I had enjoyed taking the stage. But why was she standing here, staring at my body with her eyes aglow? Beads of sweat formed under my arms, making me feel unclean. Would I need to bathe all over again?
I took five steps backward; she pressed forward.
I hastened to finish buttoning my dress. There were still five buttons left open from my waist up. As I fumbled with the third button, she leaned in and ran her hand along the perimeter of my corset. I wanted to run from the room.
“So, you really like corsets?” she asked, crinkling her nose. “Why? Don’t they pinch? I hate those metal stays.”
I bit my lip. “Yes. But they also provide uh—architecture.”
She laughed. “More like armor,” she offered with a playful wink.
Perspiration streamed down my neck. The floor tiles were slippery wet, and the humidity clung to the walls. I felt like I was in a womb, safe from the outside world, perhaps, but slowly suffocating inside.
Her eyes dilated into round orbs. “I’d love to rescue you from this bondage,” she said, continuing to touch the seam of my boned corset. She laid both of her hands on my waist—just as he had. Surely, she must be pushing the bounds of propriety, even here in Boston. “Come see me tomorrow,” she said. “Bring
your friend Lucinda, if need be.
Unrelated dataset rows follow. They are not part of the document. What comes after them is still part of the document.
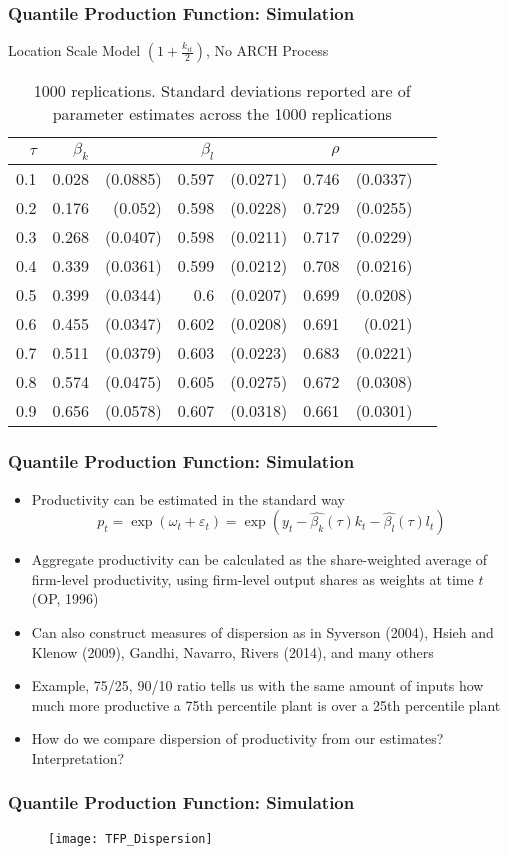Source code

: \documentclass{beamer}
\begin{document}
\begin{frame}
\frametitle{Quantile Production Function: Simulation}
\begin{table}[ht]
\centering
\caption{Location Scale Model $(1+\frac{k_{it}}{2})$, No ARCH Process}
\begin{tabular}{rrrrrrrr}
  \hline
$\tau$ & $\beta_{k}$ &  & $\beta_{l}$ &  & $\rho$ &  \\ 
  \hline
0.1 & 0.028 & (0.0885) & 0.597 & (0.0271) & 0.746 & (0.0337) \\ 
0.2 & 0.176 & (0.052) & 0.598 & (0.0228) & 0.729 & (0.0255) \\ 
0.3 & 0.268 & (0.0407) & 0.598 & (0.0211) & 0.717 & (0.0229) \\ 
0.4 & 0.339 & (0.0361) & 0.599 & (0.0212) & 0.708 & (0.0216) \\ 
0.5 & 0.399 & (0.0344) & 0.6 & (0.0207) & 0.699 & (0.0208) \\ 
0.6 & 0.455 & (0.0347) & 0.602 & (0.0208) & 0.691 & (0.021) \\ 
0.7 & 0.511 & (0.0379) & 0.603 & (0.0223) & 0.683 & (0.0221) \\
0.8 & 0.574 & (0.0475) & 0.605 & (0.0275) & 0.672 & (0.0308) \\
0.9 & 0.656 & (0.0578) & 0.607 & (0.0318) & 0.661 & (0.0301) \\ 
   \hline
\end{tabular}
\caption{1000 replications. Standard deviations reported are of parameter estimates across the 1000 replications}
\end{table}

\end{frame}


\begin{frame}
\frametitle{Quantile Production Function: Simulation}
\begin{itemize}
	\item Productivity can be estimated in the standard way
	\begin{equation}
	p_{t}=\exp(\omega_{t}+\varepsilon_{t})=\exp(y_{t}-\hat{\beta_{k}}(\tau)k_{t}-\hat{\beta_{l}}(\tau)l_{t})
	\end{equation}
	\item Aggregate productivity can be calculated as the share-weighted average of firm-level productivity, using firm-level output shares as weights at time $t$ (OP, 1996)
	\item Can also construct measures of dispersion as in Syverson (2004), Hsieh and Klenow (2009), Gandhi, Navarro, Rivers (2014), and many others
	\item Example, 75/25, 90/10 ratio tells us with the same amount of inputs how much more productive a 75th percentile plant is over a 25th percentile plant
	\item How do we compare dispersion of productivity from our estimates? Interpretation?
\end{itemize}
\end{frame}


\begin{frame}
\frametitle{Quantile Production Function: Simulation}
\begin{figure}[H]
\centering
\texttt{[image: TFP\_Dispersion]}
\end{figure}
	
\end{frame}
\end{document}
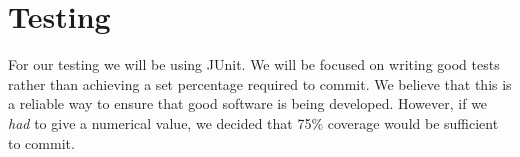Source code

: \section{Testing}

For our testing we will be using JUnit. We will be focused on writing good tests rather than achieving a set percentage required to commit. We believe that this is a reliable way to ensure that good software is being developed. However, if we \textit{had} to give a numerical value, we decided that 75\% coverage would be sufficient to commit.



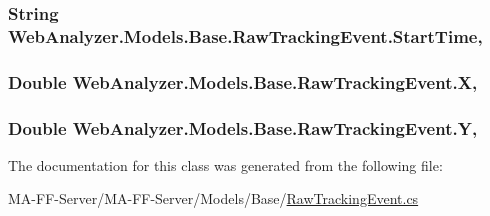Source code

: \subsubsection[{Start\+Time}]{\setlength{\rightskip}{0pt plus 5cm}String Web\+Analyzer.\+Models.\+Base.\+Raw\+Tracking\+Event.\+Start\+Time\hspace{0.3cm}{\ttfamily [get]}, {\ttfamily [set]}}\label{class_web_analyzer_1_1_models_1_1_base_1_1_raw_tracking_event_a1af115e943c8a05d912c9370e8c9af36}
\hypertarget{class_web_analyzer_1_1_models_1_1_base_1_1_raw_tracking_event_ab5a8776cb0eb8f3d4cc89a25f3a16495}{}
\subsubsection[{X}]{\setlength{\rightskip}{0pt plus 5cm}Double Web\+Analyzer.\+Models.\+Base.\+Raw\+Tracking\+Event.\+X\hspace{0.3cm}{\ttfamily [get]}, {\ttfamily [set]}}\label{class_web_analyzer_1_1_models_1_1_base_1_1_raw_tracking_event_ab5a8776cb0eb8f3d4cc89a25f3a16495}
\hypertarget{class_web_analyzer_1_1_models_1_1_base_1_1_raw_tracking_event_afda6b7de37da6ad8950ecf5608e25dab}{}
\subsubsection[{Y}]{\setlength{\rightskip}{0pt plus 5cm}Double Web\+Analyzer.\+Models.\+Base.\+Raw\+Tracking\+Event.\+Y\hspace{0.3cm}{\ttfamily [get]}, {\ttfamily [set]}}\label{class_web_analyzer_1_1_models_1_1_base_1_1_raw_tracking_event_afda6b7de37da6ad8950ecf5608e25dab}


The documentation for this class was generated from the following file\+:\begin{DoxyCompactItemize}
\item 
M\+A-\/\+F\+F-\/\+Server/\+M\+A-\/\+F\+F-\/\+Server/\+Models/\+Base/\hyperlink{_raw_tracking_event_8cs}{Raw\+Tracking\+Event.\+cs}\end{DoxyCompactItemize}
We’ll have a grand time. You can even meet my beau. He arrives back in town tonight.”
I threw off her hands and quickly shuttered the rest of my dress.
Chapter 9
The Kiss
Had she tried to kiss me? Or hadn’t she?
No doubt about it, she had. I was so tangled up in my thoughts that I barely noticed Lucinda trailing me by ten paces, although we left the Tremont together and were taking the short way home. The clouds blocked the sunlight; the fog started to oppress. Somewhere, a foghorn blared. Pedestrians thronged the sidewalk waiting for the horse-drawn streetcar. Crowds, sometimes four deep, swelled into the wide street. I paid them no mind.
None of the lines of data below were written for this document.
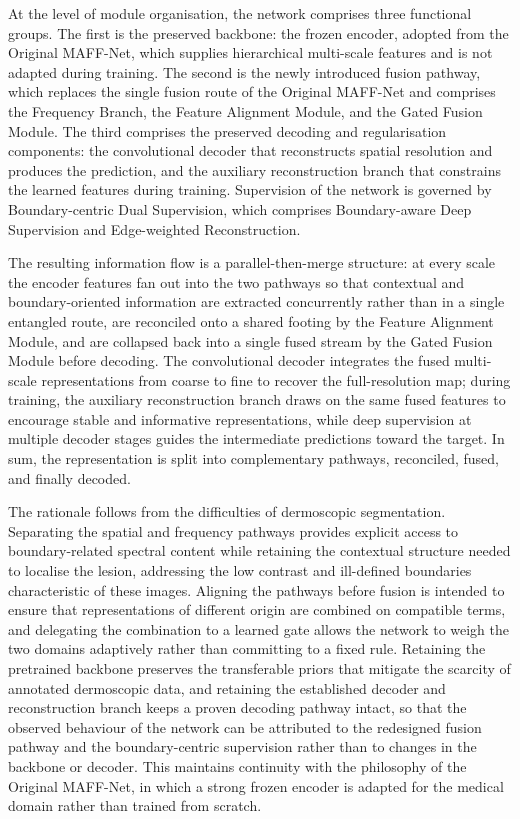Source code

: At the level of module organisation, the network comprises three functional groups. The first is the preserved backbone: the frozen encoder, adopted from the Original MAFF-Net, which supplies hierarchical multi-scale features and is not adapted during training. The second is the newly introduced fusion pathway, which replaces the single fusion route of the Original MAFF-Net and comprises the Frequency Branch, the Feature Alignment Module, and the Gated Fusion Module. The third comprises the preserved decoding and regularisation components: the convolutional decoder that reconstructs spatial resolution and produces the prediction, and the auxiliary reconstruction branch that constrains the learned features during training. Supervision of the network is governed by Boundary-centric Dual Supervision, which comprises Boundary-aware Deep Supervision and Edge-weighted Reconstruction.

The resulting information flow is a parallel-then-merge structure: at every scale the encoder features fan out into the two pathways so that contextual and boundary-oriented information are extracted concurrently rather than in a single entangled route, are reconciled onto a shared footing by the Feature Alignment Module, and are collapsed back into a single fused stream by the Gated Fusion Module before decoding. The convolutional decoder integrates the fused multi-scale representations from coarse to fine to recover the full-resolution map; during training, the auxiliary reconstruction branch draws on the same fused features to encourage stable and informative representations, while deep supervision at multiple decoder stages guides the intermediate predictions toward the target. In sum, the representation is split into complementary pathways, reconciled, fused, and finally decoded.

The rationale follows from the difficulties of dermoscopic segmentation. Separating the spatial and frequency pathways provides explicit access to boundary-related spectral content while retaining the contextual structure needed to localise the lesion, addressing the low contrast and ill-defined boundaries characteristic of these images. Aligning the pathways before fusion is intended to ensure that representations of different origin are combined on compatible terms, and delegating the combination to a learned gate allows the network to weigh the two domains adaptively rather than committing to a fixed rule. Retaining the pretrained backbone preserves the transferable priors that mitigate the scarcity of annotated dermoscopic data, and retaining the established decoder and reconstruction branch keeps a proven decoding pathway intact, so that the observed behaviour of the network can be attributed to the redesigned fusion pathway and the boundary-centric supervision rather than to changes in the backbone or decoder. This maintains continuity with the philosophy of the Original MAFF-Net, in which a strong frozen encoder is adapted for the medical domain rather than trained from scratch.

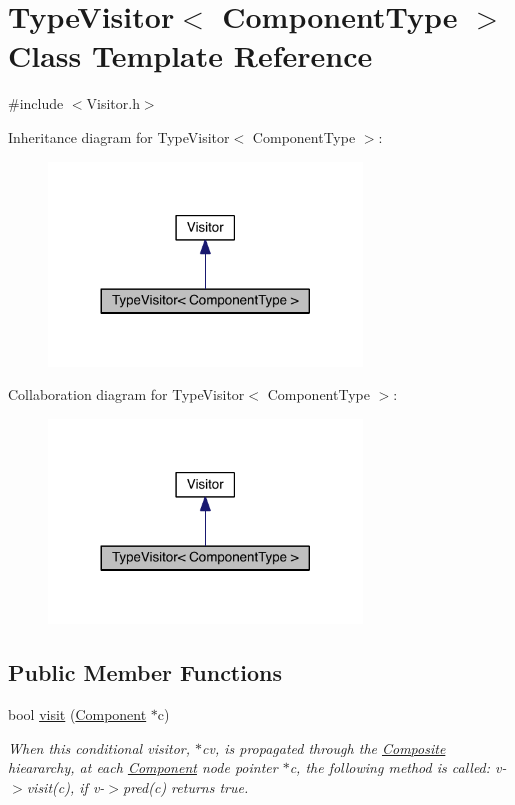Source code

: \hypertarget{classTypeVisitor}{\section{Type\+Visitor$<$ Component\+Type $>$ Class Template Reference}
\label{classTypeVisitor}
}


{\ttfamily \#include $<$Visitor.\+h$>$}



Inheritance diagram for Type\+Visitor$<$ Component\+Type $>$\+:\nopagebreak
\begin{figure}[H]
\begin{center}
\leavevmode
\includegraphics[width=236pt]{classTypeVisitor__inherit__graph}
\end{center}
\end{figure}


Collaboration diagram for Type\+Visitor$<$ Component\+Type $>$\+:\nopagebreak
\begin{figure}[H]
\begin{center}
\leavevmode
\includegraphics[width=236pt]{classTypeVisitor__coll__graph}
\end{center}
\end{figure}
\subsection*{Public Member Functions}
\begin{DoxyCompactItemize}
\item 
bool \hyperlink{classVisitor_a3f8ea7ad6aa61e99d8d1bc0576bdf23c}{visit} (\hyperlink{classComponent}{Component} $\ast$c)
\begin{DoxyCompactList}\small\item\em When this conditional visitor, $\ast$cv, is propagated through the \hyperlink{classComposite}{Composite} hieararchy, at each \hyperlink{classComponent}{Component} node pointer $\ast$c, the following method is called\+: v-\/$>$visit(c), if v-\/$>$pred(c) returns true. \end{DoxyCompactList}\end{DoxyCompactItemize}
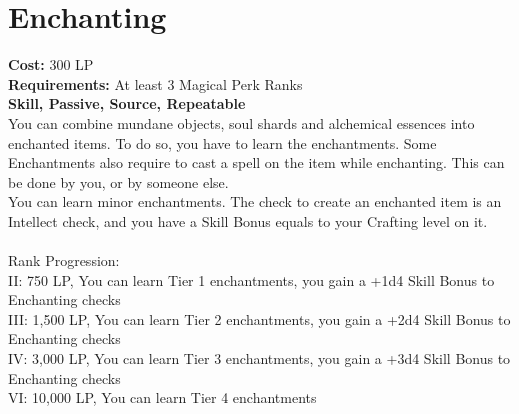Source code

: \section{Enchanting}\label{perk:enchanting}
\textbf{Cost:} 300 LP\\
\textbf{Requirements:} At least 3 Magical Perk Ranks\\
\textbf{Skill, Passive, Source, Repeatable}\\
You can combine mundane objects, soul shards and alchemical essences into enchanted items.
To do so, you have to learn the enchantments.
Some Enchantments also require to cast a spell on the item while enchanting.
This can be done by you, or by someone else.\\
You can learn minor enchantments.
The check to create an enchanted item is an Intellect check, and you have a Skill Bonus equals to your Crafting level on it.\\
\\
Rank Progression:\\
II: 750 LP, You can learn Tier 1 enchantments, you gain a +1d4 Skill Bonus to Enchanting checks\\
III: 1,500 LP, You can learn Tier 2 enchantments, you gain a +2d4 Skill Bonus to Enchanting checks\\
IV: 3,000 LP, You can learn Tier 3 enchantments, you gain a +3d4 Skill Bonus to Enchanting checks\\
VI: 10,000 LP, You can learn Tier 4 enchantments\\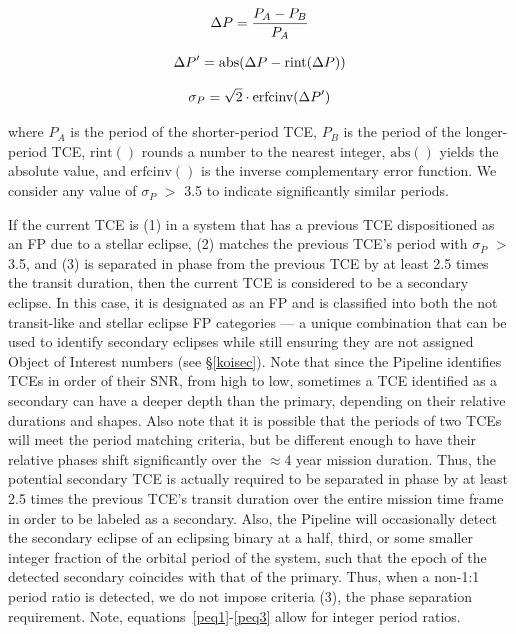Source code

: \begin{equation}
\label{peq1}
\Delta P = \frac{P_{A}-P_{B}}{P_{A}}\\
\end{equation}

\begin{equation}
\label{peq2}
\Delta P^{\prime} = \textrm{abs}(\Delta P - \textrm{rint}(\Delta P))\\
\end{equation}

\begin{equation}
\label{peq3}
\sigma_{P} = \sqrt{2}\cdot\textrm{erfcinv}(\Delta P^{\prime})\\
\end{equation}

\noindent where $P_{A}$ is the period of the shorter-period TCE, $P_{B}$ is the period of the longer-period TCE, $\mathrm{rint()}$ rounds a number to the nearest integer, $\mathrm{abs()}$ yields the absolute value, and $\mathrm{erfcinv()}$ is the inverse complementary error function. We consider any value of $\sigma_{P}$ $>$ 3.5 to indicate significantly similar periods.

If the current TCE is (1) in a system that has a previous TCE dispositioned as an FP due to a stellar eclipse, (2) matches the previous TCE's period with $\sigma_{P}$ $>$ 3.5, and (3) is separated in phase from the previous TCE by at least 2.5 times the transit duration, then the current TCE is considered to be a secondary eclipse. In this case, it is designated as an FP and is classified into both the not transit-like and stellar eclipse FP categories --- a unique combination that can be used to identify secondary eclipses while still ensuring they are not assigned \kepler{} Object of Interest numbers (see \S\ref{koisec}). Note that since the \kepler{} Pipeline identifies TCEs in order of their SNR, from high to low, sometimes a TCE identified as a secondary can have a deeper depth than the primary, depending on their relative durations and shapes. Also note that it is possible that the periods of two TCEs will meet the period matching criteria, but be different enough to have their relative phases shift significantly over the $\approx$4 year mission duration. Thus, the potential secondary TCE is actually required to be separated in phase by at least 2.5 times the previous TCE's transit duration over the entire mission time frame in order to be labeled as a secondary. Also, the \kepler{} Pipeline will occasionally detect the secondary eclipse of an eclipsing binary at a half, third, or some smaller integer fraction of the orbital period of the system, such that the epoch of the detected secondary coincides with that of the primary. Thus, when a non-1:1 period ratio is detected, we do not impose criteria (3), the phase separation requirement. Note, equations~\ref{peq1}-\ref{peq3} allow for integer period ratios.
My pace quickened. That woman had tried to kiss me.
The architecture along Tremont Street was so grand that some of the stone buildings reminded me of monuments, boasting fancy pillars that looked vaguely Romanesque. But as the only pillars of Society in this town adorned the buildings, I hardly glanced at them.
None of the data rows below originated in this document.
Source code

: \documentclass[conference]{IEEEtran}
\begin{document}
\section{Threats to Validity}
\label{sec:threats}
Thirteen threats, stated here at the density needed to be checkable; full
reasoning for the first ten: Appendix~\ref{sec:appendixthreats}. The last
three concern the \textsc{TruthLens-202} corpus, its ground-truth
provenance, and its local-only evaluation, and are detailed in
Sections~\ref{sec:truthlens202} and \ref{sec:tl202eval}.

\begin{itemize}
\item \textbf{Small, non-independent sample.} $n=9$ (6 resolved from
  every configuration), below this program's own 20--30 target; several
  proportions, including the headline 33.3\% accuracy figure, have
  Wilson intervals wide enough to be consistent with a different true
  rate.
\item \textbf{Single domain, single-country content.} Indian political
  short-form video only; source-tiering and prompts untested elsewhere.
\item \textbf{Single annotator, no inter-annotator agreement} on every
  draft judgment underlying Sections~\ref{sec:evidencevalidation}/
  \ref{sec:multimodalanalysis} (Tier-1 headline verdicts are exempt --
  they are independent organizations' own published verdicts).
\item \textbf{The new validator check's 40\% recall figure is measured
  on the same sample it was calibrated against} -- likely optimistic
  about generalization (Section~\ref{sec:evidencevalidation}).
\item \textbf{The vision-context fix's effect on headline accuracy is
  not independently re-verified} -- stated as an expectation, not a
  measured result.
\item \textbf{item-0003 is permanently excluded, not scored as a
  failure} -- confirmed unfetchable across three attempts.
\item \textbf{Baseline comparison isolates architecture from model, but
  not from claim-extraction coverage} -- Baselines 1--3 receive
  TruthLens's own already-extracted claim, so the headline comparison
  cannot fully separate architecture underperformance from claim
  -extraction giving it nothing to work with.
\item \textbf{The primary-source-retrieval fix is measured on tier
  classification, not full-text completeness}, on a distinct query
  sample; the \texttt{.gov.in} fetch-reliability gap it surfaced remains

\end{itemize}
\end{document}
“That Verdana is quite a leader,” Lucinda called out, now from even farther behind.
Yes, but she tried to kiss me.
Lucinda shouted something over the sea of pedestrians, but my feet were unstoppable. How dare Verdana attempt such a thing without my permission? Who did she think she was—Mr. Daggers? And even he shouldn’t have kissed me.
“Don’t you think she has magnetism?” Lucinda asked out of breath, now finally near but still running to catch up. I could hear her slippers tap against the cobblestones and the whirr of a street trolley nearby.
A small group of young school children passed between us. In hearty, raised voices they sang, “Good morning to you.”
It may have started out as a good morning, but it was blossoming into a perfectly wretched afternoon.
With Lucinda close on my heels, I pressed past surly shopkeepers, caroling children, and mothers grabbing their children. I flew past teachers chaperoning students, two lovers furtively kissing in an alley, and soldiers in uniform. Around me, stately buildings hugged the sky. But everywhere I looked I saw Verdana’s eyes widening as she lifted my braid.